A 2012 report by the non-partisan Center for a New American Security details some of employers’ concerns. They range from difficulties translating veterans’ skills to those of their industries to worries about accommodating veterans with injuries, including the psychic wounds of post-traumatic stress disorder. Many employers also conceded that in this era of seemingly unending wars, they worry about future deployments by the newly hired veterans, many of whom remain in the National Guard or the reserves.
Yet the detailed interviews with nearly 90 employers turned up many more reasons for putting ex-military employees on the payroll. “Hiring veterans is good business,” the report concluded. “The companies reported 11 reasons they hire veterans, with an emphasis on veterans’ leadership and teamwork skills, character and discipline.” This conclusion is becoming a consensus, in both the public and private sectors, and in polarized Washington it is one of those rare issue on which there seems to be little daylight between liberals and conservatives.
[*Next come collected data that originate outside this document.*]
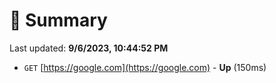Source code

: # 📖 Summary
Last updated: **9/6/2023, 10:44:52 PM**

- `GET` [https://google.com](https://google.com) - **Up** (150ms)
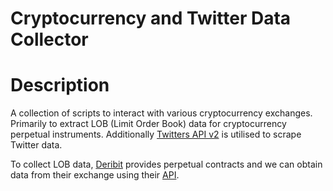 # Cryptocurrency and Twitter Data Collector

# Description
A collection of scripts to interact with various cryptocurrency exchanges. Primarily to extract LOB (Limit Order Book) data for cryptocurrency perpetual instruments. Additionally [Twitters API v2](https://developer.twitter.com/en/docs/twitter-api) is utilised to scrape Twitter data. 

To collect LOB data, [Deribit](https://www.deribit.com/) provides perpetual contracts and we can obtain data from their exchange using their [API](https://docs.deribit.com/). 


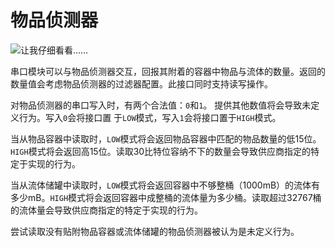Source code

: # 物品侦测器
![让我仔细看看……](block:create:content_observer)

串口模块可以与物品侦测器交互，回报其附着的容器中物品与流体的数量。返回的数量值会考虑物品侦测器的过滤器配置。此接口同时支持读写操作。

对物品侦测器的串口写入时，有两个合法值：`0`和`1`。 提供其他数值将会导致未定义行为。写入`0`会将接口置 于`LOW`模式，写入`1`会将接口置于`HIGH`模式。

当从物品容器中读取时，`LOW`模式将会返回物品容器中匹配的物品数量的低15位。`HIGH`模式将会返回高15位。读取30比特位容纳不下的数量会导致供应商指定的特定于实现的行为。

当从流体储罐中读取时，`LOW`模式将会返回容器中不够整桶（1000mB）的流体有多少mB。`HIGH`模式将会返回容器中成整桶的流体量为多少桶。读取超过32767桶的流体量会导致供应商指定的特定于实现的行为。

尝试读取没有贴附物品容器或流体储罐的物品侦测器被认为是未定义行为。
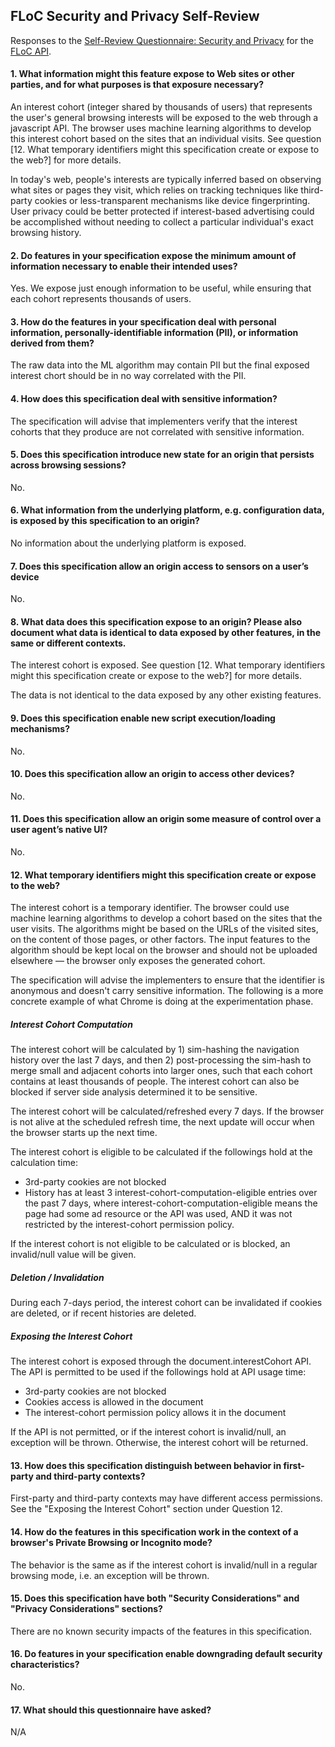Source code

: ## FLoC Security and Privacy Self-Review

Responses to the [Self-Review Questionnaire: Security and Privacy](https://www.w3.org/TR/security-privacy-questionnaire/) for the [FLoC API](https://github.com/WICG/floc).

#### 1. What information might this feature expose to Web sites or other parties, and for what purposes is that exposure necessary?
An interest cohort (integer shared by thousands of users) that represents the user's general browsing interests will be exposed to the web through a javascript API. The browser uses machine learning algorithms to develop this interest cohort based on the sites that an individual visits. See question [12. What temporary identifiers might this specification create or expose to the web?] for more details.

In today's web, people's interests are typically inferred based on observing what sites or pages they visit, which relies on tracking techniques like third-party cookies or less-transparent mechanisms like device fingerprinting. User privacy could be better protected if interest-based advertising could be accomplished without needing to collect a particular individual's exact browsing history.

#### 2. Do features in your specification expose the minimum amount of information necessary to enable their intended uses?
Yes. We expose just enough information to be useful, while ensuring that each cohort represents thousands of users.

#### 3. How do the features in your specification deal with personal information, personally-identifiable information (PII), or information derived from them?
The raw data into the ML algorithm may contain PII but the final exposed interest chort should be in no way correlated with the PII.

#### 4. How does this specification deal with sensitive information?
The specification will advise that implementers verify that the interest cohorts that they produce are not correlated with sensitive information.

#### 5. Does this specification introduce new state for an origin that persists across browsing sessions?
No.

#### 6. What information from the underlying platform, e.g. configuration data, is exposed by this specification to an origin?
No information about the underlying platform is exposed.

#### 7. Does this specification allow an origin access to sensors on a user’s device
No.

#### 8. What data does this specification expose to an origin? Please also document what data is identical to data exposed by other features, in the same or different contexts.
The interest cohort is exposed. See question [12. What temporary identifiers might this specification create or expose to the web?] for more details.

The data is not identical to the data exposed by any other existing features.

#### 9. Does this specification enable new script execution/loading mechanisms?
No.

#### 10. Does this specification allow an origin to access other devices?
No.

#### 11. Does this specification allow an origin some measure of control over a user agent’s native UI?
No.

#### 12. What temporary identifiers might this specification create or expose to the web?
The interest cohort is a temporary identifier. The browser could use machine learning algorithms to develop a cohort based on the sites that the user visits. The algorithms might be based on the URLs of the visited sites, on the content of those pages, or other factors. The input features to the algorithm should be kept local on the browser and should not be uploaded elsewhere — the browser only exposes the generated cohort.

The specification will advise the implementers to ensure that the identifier is anonymous and doesn't carry sensitive information. The following is a more concrete example of what Chrome is doing at the experimentation phase.

##### Interest Cohort Computation
The interest cohort will be calculated by 1) sim-hashing the navigation history over the last 7 days, and then 2) post-processing the sim-hash to merge small and adjacent cohorts into larger ones, such that each cohort contains at least thousands of people. The interest cohort can also be blocked if server side analysis determined it to be sensitive.

The interest cohort will be calculated/refreshed every 7 days. If the browser is not alive at the scheduled refresh time, the next update will occur when the browser starts up the next time.

The interest cohort is eligible to be calculated if the followings hold at the calculation time:
- 3rd-party cookies are not blocked
- History has at least 3 interest-cohort-computation-eligible entries over the past 7 days, where interest-cohort-computation-eligible means the page had some ad resource or the API was used, AND it was not restricted by the interest-cohort permission policy.

If the interest cohort is not eligible to be calculated or is blocked, an invalid/null value will be given.

##### Deletion / Invalidation
During each 7-days period, the interest cohort can be invalidated if cookies are deleted, or if recent histories are deleted.

##### Exposing the Interest Cohort
The interest cohort is exposed through the document.interestCohort API. The API is permitted to be used if the followings hold at API usage time:
- 3rd-party cookies are not blocked
- Cookies access is allowed in the document
- The interest-cohort permission policy allows it in the document

If the API is not permitted, or if the interest cohort is invalid/null, an exception will be thrown. Otherwise, the interest cohort will be returned.

#### 13. How does this specification distinguish between behavior in first-party and third-party contexts?
First-party and third-party contexts may have different access permissions. See the "Exposing the Interest Cohort" section under Question 12.

#### 14. How do the features in this specification work in the context of a browser's Private Browsing or Incognito mode?
The behavior is the same as if the interest cohort is invalid/null in a regular browsing mode, i.e. an exception will be thrown.

#### 15. Does this specification have both "Security Considerations" and "Privacy Considerations" sections?
There are no known security impacts of the features in this specification.

#### 16. Do features in your specification enable downgrading default security characteristics?
No.

#### 17. What should this questionnaire have asked?
N/A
The Veterans Opportunity to Work Act of 2011, which grants tax credits to employers who hire veterans, passed the Republican-controlled House by 418-6 and the Democratic-controlled Senate, 95-0. It was embraced by President Obama, who signed it on Nov. 21, 2011 with a ringing call to action.
“Today, because Democrats and Republicans came together, I'm proud to sign those proposals into law -- and I urge every business owner out there who’s hiring to hire a vet right away,” the commander-in-chief said. “Today the message is simple: For businesses out there, if you are hiring, hire a veteran. It’s the right thing to do for you, it’s the right thing to do for them, and it’s the right thing to do for our economy.”
The administration has retained this focus. Even before the law had passed, the president challenged U.S. employers to hire 100,000 veterans by 2013. First lady Michelle Obama and vice presidential spouse Jill Biden launched an initiative called Joining Forces to keep a focus on this topic and other issues pertaining to veterans and their families.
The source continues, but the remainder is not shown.